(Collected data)
################

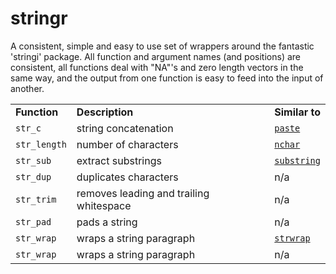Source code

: # stringr

A consistent, simple and easy to use set of wrappers around the fantastic
'stringi' package. All function and argument names (and positions) are
consistent, all functions deal with "NA"'s and zero length vectors in the same
way, and the output from one function is easy to feed into the input of
another.


<table>

  <tr>
    <td><b>Function   </b></td>
    <td><b>Description</b></td>
    <td><b>Similar to </b></td>
  </tr>
  <tr>
    <td><code>str_c</code></td>
    <td>string concatenation</td>
    <td><code><a href="https://github.com/ReneNyffenegger/about-r/blob/master/functions/paste.R">paste</a></code></td>
  </tr>
  <tr>
    <td><code>str_length</code></td>
    <td>number of characters</td>
    <td><code><a href="https://github.com/ReneNyffenegger/about-r/blob/master/functions/nchar.R">nchar</a></code></td>
  </tr>
  <tr>
    <td><code>str_sub</code></td>
    <td>extract substrings</td>
    <td><code><a href="https://github.com/ReneNyffenegger/about-r/blob/master/functions/substring.R">substring</a></code></td> <!-- TODO: already a link??? -->
  </tr>
  <tr>
    <td><code>str_dup</code></td>
    <td>duplicates characters</td>
    <td>n/a</td>
  </tr>
  <tr>
    <td><code>str_trim</code></td>
    <td>removes leading and trailing whitespace</td>
    <td>n/a</td>
  </tr>
  <tr>
    <td><code>str_pad</code></td>
    <td>pads a string</td>
    <td>n/a</td>
  </tr>
  <tr>
    <td><code>str_wrap</code></td>
    <td>wraps a string paragraph</td>
    <td><code><a href="https://github.com/ReneNyffenegger/about-r/blob/master/functions/strwrap.R">strwrap</a></code></td>
  </tr>
  <tr>
    <td><code>str_wrap</code></td>
    <td>wraps a string paragraph</td>
    <td>n/a</td>
  </tr>

</table>
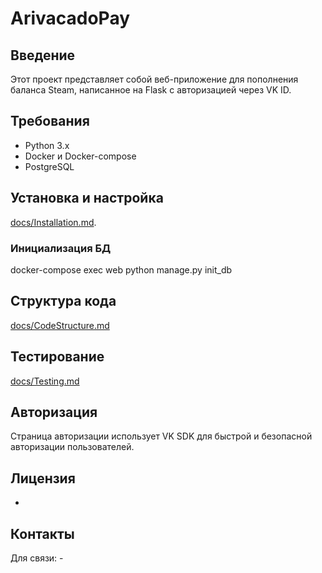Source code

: # ArivacadoPay

## Введение
Этот проект представляет собой веб-приложение для пополнения баланса Steam, написанное на Flask с авторизацией через VK ID.

## Требования
- Python 3.x
- Docker и Docker-compose
- PostgreSQL

## Установка и настройка
[docs/Installation.md](./docs/Installation.md).

### Инициализация БД
docker-compose exec web python manage.py init_db

## Структура кода
[docs/CodeStructure.md](./docs/CodeStructure.md)

## Тестирование
[docs/Testing.md](./docs/Testing.md)

## Авторизация
Страница авторизации использует VK SDK для быстрой и безопасной авторизации пользователей.

## Лицензия
-

## Контакты
Для связи: -
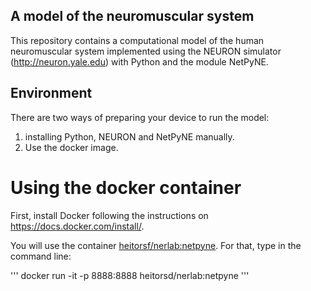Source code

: ## A model of the neuromuscular system

This repository contains a computational model of the human neuromuscular system implemented using the NEURON simulator (http://neuron.yale.edu) with Python and the module NetPyNE.

## Environment

There are two ways of preparing your device to run the model:
1. installing Python, NEURON and NetPyNE manually.
2. Use the docker image.

# Using the docker container

First, install Docker following the instructions on https://docs.docker.com/install/.

You will use the container [heitorsf/nerlab:netpyne](https://hub.docker.com/r/heitorsf/nerlab). For that, type in the command line:

'''
docker run -it -p 8888:8888 heitorsd/nerlab:netpyne
'''

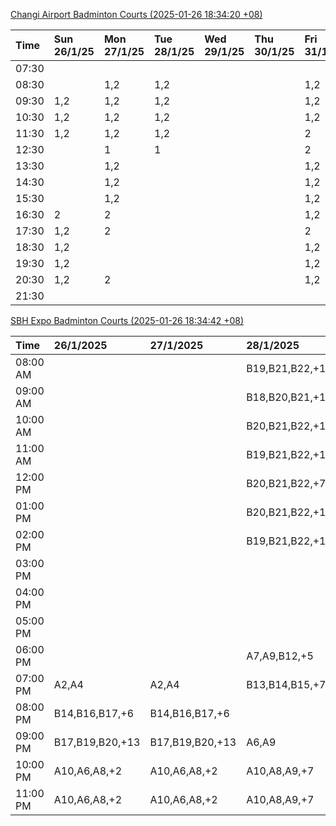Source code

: [Changi Airport Badminton Courts (2025-01-26 18:34:20 +08)](https://www.carc.org.sg/FacilityBooking.aspx)

| Time   | Sun 26/1/25   | Mon 27/1/25   | Tue 28/1/25   | Wed 29/1/25   | Thu 30/1/25   | Fri 31/1/25   | Sat 1/2/25   |
|:-------|:--------------|:--------------|:--------------|:--------------|:--------------|:--------------|:-------------|
| 07:30  |               |               |               |               |               |               |              |
| 08:30  |               | 1,2           | 1,2           |               |               | 1,2           |              |
| 09:30  | 1,2           | 1,2           | 1,2           |               |               | 1,2           | 1            |
| 10:30  | 1,2           | 1,2           | 1,2           |               |               | 1,2           |              |
| 11:30  | 1,2           | 1,2           | 1,2           |               |               | 2             |              |
| 12:30  |               | 1             | 1             |               |               | 2             | 1            |
| 13:30  |               | 1,2           |               |               |               | 1,2           | 1,2          |
| 14:30  |               | 1,2           |               |               |               | 1,2           | 1,2          |
| 15:30  |               | 1,2           |               |               |               | 1,2           | 1,2          |
| 16:30  | 2             | 2             |               |               |               | 1,2           | 1,2          |
| 17:30  | 1,2           | 2             |               |               |               | 2             | 1,2          |
| 18:30  | 1,2           |               |               |               |               | 1,2           | 1,2          |
| 19:30  | 1,2           |               |               |               |               | 1,2           | 1,2          |
| 20:30  | 1,2           | 2             |               |               |               | 1,2           | 1,2          |
| 21:30  |               |               |               |               |               |               |              |

[SBH Expo Badminton Courts (2025-01-26 18:34:42 +08)](https://singaporebadmintonhall.getomnify.com/widgets/O3MRKGBH359GA55KHMG1RD)

| Time     | 26/1/2025       | 27/1/2025       | 28/1/2025       | 29/1/2025   | 30/1/2025   | 31/1/2025       | 1/2/2025        |
|:---------|:----------------|:----------------|:----------------|:------------|:------------|:----------------|:----------------|
| 08:00 AM |                 |                 | B19,B21,B22,+14 |             |             |                 | B19,B21,B22,+15 |
| 09:00 AM |                 |                 | B18,B20,B21,+12 |             |             |                 | B19,B21,B22,+15 |
| 10:00 AM |                 |                 | B20,B21,B22,+13 |             |             |                 | B19,B20,B21,+15 |
| 11:00 AM |                 |                 | B19,B21,B22,+12 |             |             |                 | B17,B20,B21,+14 |
| 12:00 PM |                 |                 | B20,B21,B22,+7  |             |             |                 | B19,B21,B22,+19 |
| 01:00 PM |                 |                 | B20,B21,B22,+10 |             |             |                 | B19,B21,B22,+19 |
| 02:00 PM |                 |                 | B19,B21,B22,+13 |             |             |                 | B19,B21,B22,+16 |
| 03:00 PM |                 |                 |                 |             |             |                 | B19,B20,B21,+11 |
| 04:00 PM |                 |                 |                 |             |             | B13,B15,B21,+4  | A10,B11,B21,+7  |
| 05:00 PM |                 |                 |                 |             |             | B14,B15,B21,+5  | A7,B15,B21,+4   |
| 06:00 PM |                 |                 | A7,A9,B12,+5    |             |             | B20,B21,B22,+10 | B15,B21,B22,+3  |
| 07:00 PM | A2,A4           | A2,A4           | B13,B14,B15,+7  |             |             | B19,B21,B22,+14 | B15,B21,B22,+1  |
| 08:00 PM | B14,B16,B17,+6  | B14,B16,B17,+6  |                 |             |             | B17,B18,B22,+10 | B19,B21,B22,+12 |
| 09:00 PM | B17,B19,B20,+13 | B17,B19,B20,+13 | A6,A9           |             |             | B17,B18,B22,+12 | B20,B21,B22,+10 |
| 10:00 PM | A10,A6,A8,+2    | A10,A6,A8,+2    | A10,A8,A9,+7    |             |             |                 | B20,B21,B22,+16 |
| 11:00 PM | A10,A6,A8,+2    | A10,A6,A8,+2    | A10,A8,A9,+7    |             |             |                 | B20,B21,B22,+18 |
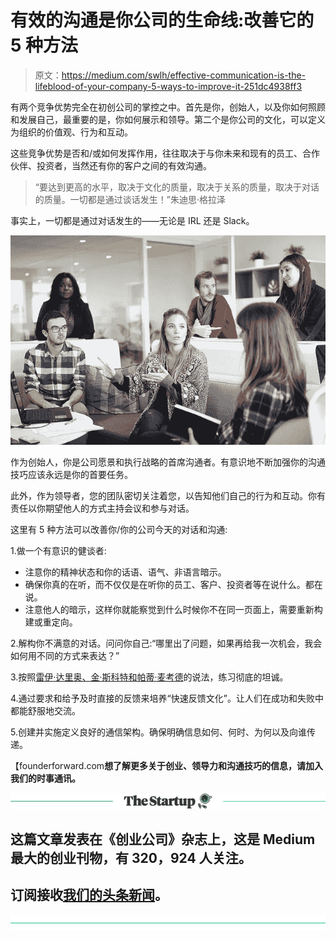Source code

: # 有效的沟通是你公司的生命线:改善它的 5 种方法

> 原文：<https://medium.com/swlh/effective-communication-is-the-lifeblood-of-your-company-5-ways-to-improve-it-251dc4938ff3>

有两个竞争优势完全在初创公司的掌控之中。首先是你，创始人，以及你如何照顾和发展自己，最重要的是，你如何展示和领导。第二个是你公司的文化，可以定义为组织的价值观、行为和互动。

这些竞争优势是否和/或如何发挥作用，往往取决于与你未来和现有的员工、合作伙伴、投资者，当然还有你的客户之间的有效沟通。

> “要达到更高的水平，取决于文化的质量，取决于关系的质量，取决于对话的质量。一切都是通过谈话发生！”朱迪思·格拉泽

事实上，一切都是通过对话发生的——无论是 IRL 还是 Slack。

![](img/02b625590d515d77621b33492cca338b.png)

作为创始人，你是公司愿景和执行战略的首席沟通者。有意识地不断加强你的沟通技巧应该永远是你的首要任务。

此外，作为领导者，您的团队密切关注着您，以告知他们自己的行为和互动。你有责任以你期望他人的方式主持会议和参与对话。

这里有 5 种方法可以改善你/你的公司今天的对话和沟通:

1.做一个有意识的健谈者:

*   注意你的精神状态和你的话语、语气、非语言暗示。
*   确保你真的在听，而不仅仅是在听你的员工、客户、投资者等在说什么。都在说。
*   注意他人的暗示，这样你就能察觉到什么时候你不在同一页面上，需要重新构建或重定向。

2.解构你不满意的对话。问问你自己:“哪里出了问题，如果再给我一次机会，我会如何用不同的方式来表达？”

3.按照[雷伊·达里奥、金·斯科特和帕蒂·麦考德](http://founderforward.com/resources/)的说法，练习彻底的坦诚。

4.通过要求和给予及时直接的反馈来培养“快速反馈文化”。让人们在成功和失败中都能舒服地交流。

5.创建并实施定义良好的通信架构。确保明确信息如何、何时、为何以及向谁传递。

【founderforward.com**想了解更多关于创业、领导力和沟通技巧的信息，请加入我们的时事通讯。**

[![](img/308a8d84fb9b2fab43d66c117fcc4bb4.png)](https://medium.com/swlh)

## 这篇文章发表在《创业公司》杂志上，这是 Medium 最大的创业刊物，有 320，924 人关注。

## 订阅接收[我们的头条新闻](http://growthsupply.com/the-startup-newsletter/)。

[![](img/b0164736ea17a63403e660de5dedf91a.png)](https://medium.com/swlh)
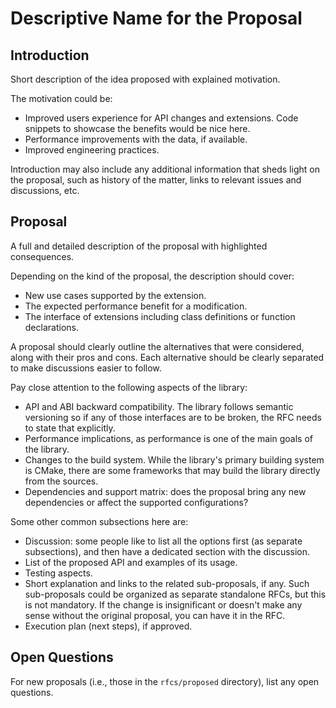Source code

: # Descriptive Name for the Proposal

## Introduction

Short description of the idea proposed with explained motivation.

The motivation could be:
- Improved users experience for API changes and extensions. Code snippets to
  showcase the benefits would be nice here.
- Performance improvements with the data, if available.
- Improved engineering practices.

Introduction may also include any additional information that sheds light on
the proposal, such as history of the matter, links to relevant issues and
discussions, etc.

## Proposal

A full and detailed description of the proposal with highlighted consequences.

Depending on the kind of the proposal, the description should cover:

- New use cases supported by the extension.
- The expected performance benefit for a modification.
- The interface of extensions including class definitions or function
declarations.

A proposal should clearly outline the alternatives that were considered,
along with their pros and cons. Each alternative should be clearly separated
to make discussions easier to follow.

Pay close attention to the following aspects of the library:
- API and ABI backward compatibility. The library follows semantic versioning
  so if any of those interfaces are to be broken, the RFC needs to state that
  explicitly.
- Performance implications, as performance is one of the main goals of the library.
- Changes to the build system. While the library's primary building system is
  CMake, there are some frameworks that may build the library directly from the sources.
- Dependencies and support matrix: does the proposal bring any new
  dependencies or affect the supported configurations?

Some other common subsections here are:
- Discussion: some people like to list all the options first (as separate
  subsections), and then have a dedicated section with the discussion.
- List of the proposed API and examples of its usage.
- Testing aspects.
- Short explanation and links to the related sub-proposals, if any. Such
  sub-proposals could be organized as separate standalone RFCs, but this is
  not mandatory. If the change is insignificant or doesn't make any sense
  without the original proposal, you can have it in the RFC.
- Execution plan (next steps), if approved.

## Open Questions

For new proposals (i.e., those in the `rfcs/proposed` directory), list any
open questions.
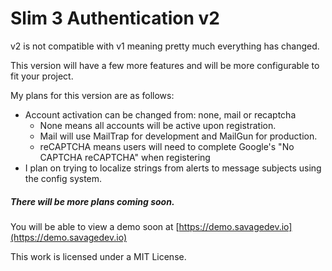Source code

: # Slim 3 Authentication v2
v2 is not compatible with v1 meaning pretty much everything has changed.  

This version will have a few more features and will be more configurable to fit your project.  

My plans for this version are as follows:  

- Account activation can be changed from: none, mail or recaptcha
    - None means all accounts will be active upon registration.
    - Mail will use MailTrap for development and MailGun for production.
    - reCAPTCHA means users will need to complete Google's "No CAPTCHA reCAPTCHA" when registering
- I plan on trying to localize strings from alerts to message subjects using the config system.

##### There will be more plans coming soon.  

You will be able to view a demo soon at [https://demo.savagedev.io](https://demo.savagedev.io)


This work is licensed under a MIT License.
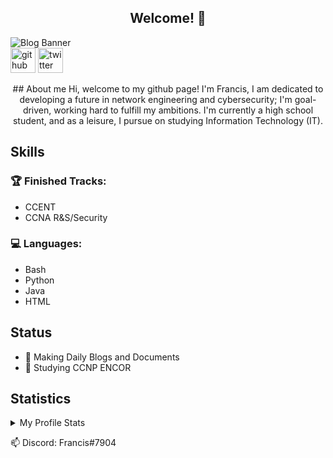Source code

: <h2 align="center">Welcome! 👋</h2>

![Blog Banner](https://user-images.githubusercontent.com/75497349/107654987-1b261a00-6cbe-11eb-8525-35e6958078b4.png)  
[<img src='https://cdn.jsdelivr.net/npm/simple-icons@3.0.1/icons/github.svg' alt='github' height='40'>](https://github.com/FrancisIGP)  [<img src='https://cdn.jsdelivr.net/npm/simple-icons@3.0.1/icons/twitter.svg' alt='twitter' height='40'>](https://twitter.com/Francis_IGP)  

<p align="center">
## About me
Hi, welcome to my github page! I'm Francis, I am dedicated to developing a future in network engineering and cybersecurity; I'm goal-driven, working hard to fulfill my ambitions. I'm currently a high school student, and as a 
leisure, I pursue on studying Information Technology (IT).
</p>

## Skills

### 🏆 Finished Tracks:
- CCENT
- CCNA R&S/Security
### 💻 Languages:
- Bash
- Python
- Java
- HTML

## Status
- 🔭 Making Daily Blogs and Documents
- 🌱 Studying CCNP ENCOR

## Statistics 
<details>
  <summary>My Profile Stats</summary>
  <br/>
  <a href="https://github.com/FrancisIGP/github-readme-stats"><img alt="FrancisIGP's GitHub Stats" src="https://github-readme-stats.vercel.app/api/?username=FrancisIGP&layout=compact&show_icons=true&include_all_commits=true&hide_border=true&theme=radical" /></a>
  <br/>
</details>

📫 Discord: Francis#7904 
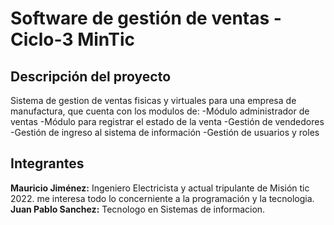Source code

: # Software de gestión de ventas - Ciclo-3 MinTic

## Descripción del proyecto
Sistema de gestion de ventas fisicas y virtuales para una empresa de manufactura, que cuenta con los modulos de: 
-Módulo administrador de ventas
-Módulo para registrar el estado de la venta
-Gestión de vendedores
-Gestión de ingreso al sistema de información
-Gestión de usuarios y roles



## Integrantes
**Mauricio Jiménez:** Ingeniero Electricista y actual tripulante de Misión tic 2022. me interesa todo lo concerniente a la programación y la tecnologia.
**Juan Pablo Sanchez:** Tecnologo en Sistemas de informacion.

################

• **Exercise**
The lines above starting at the one that holds "这些竞争优势是否和/或如何发" and ending at the one that holds "## Introduction" are to be written out exactly, ends included, and no pictures are to be copied.

• **Response area**
这些竞争优势是否和/或如何发挥作用，往往取决于与你未来和现有的员工、合作伙伴、投资者，当然还有你的客户之间的有效沟通。

> “要达到更高的水平，取决于文化的质量，取决于关系的质量，取决于对话的质量。一切都是通过谈话发生！”朱迪思·格拉泽

事实上，一切都是通过对话发生的——无论是 IRL 还是 Slack。

![](img/02b625590d515d77621b33492cca338b.png)

作为创始人，你是公司愿景和执行战略的首席沟通者。有意识地不断加强你的沟通技巧应该永远是你的首要任务。

此外，作为领导者，您的团队密切关注着您，以告知他们自己的行为和互动。你有责任以你期望他人的方式主持会议和参与对话。

这里有 5 种方法可以改善你/你的公司今天的对话和沟通:

1.做一个有意识的健谈者:

*   注意你的精神状态和你的话语、语气、非语言暗示。
*   确保你真的在听，而不仅仅是在听你的员工、客户、投资者等在说什么。都在说。
*   注意他人的暗示，这样你就能察觉到什么时候你不在同一页面上，需要重新构建或重定向。

2.解构你不满意的对话。问问你自己:“哪里出了问题，如果再给我一次机会，我会如何用不同的方式来表达？”

3.按照[雷伊·达里奥、金·斯科特和帕蒂·麦考德](http://founderforward.com/resources/)的说法，练习彻底的坦诚。

4.通过要求和给予及时直接的反馈来培养“快速反馈文化”。让人们在成功和失败中都能舒服地交流。

5.创建并实施定义良好的通信架构。确保明确信息如何、何时、为何以及向谁传递。

【founderforward.com**想了解更多关于创业、领导力和沟通技巧的信息，请加入我们的时事通讯。**

[![](img/308a8d84fb9b2fab43d66c117fcc4bb4.png)](https://medium.com/swlh)

## 这篇文章发表在《创业公司》杂志上，这是 Medium 最大的创业刊物，有 320，924 人关注。

## 订阅接收[我们的头条新闻](http://growthsupply.com/the-startup-newsletter/)。

[![](img/b0164736ea17a63403e660de5dedf91a.png)](https://medium.com/swlh)
Source code

: # Descriptive Name for the Proposal

## Introduction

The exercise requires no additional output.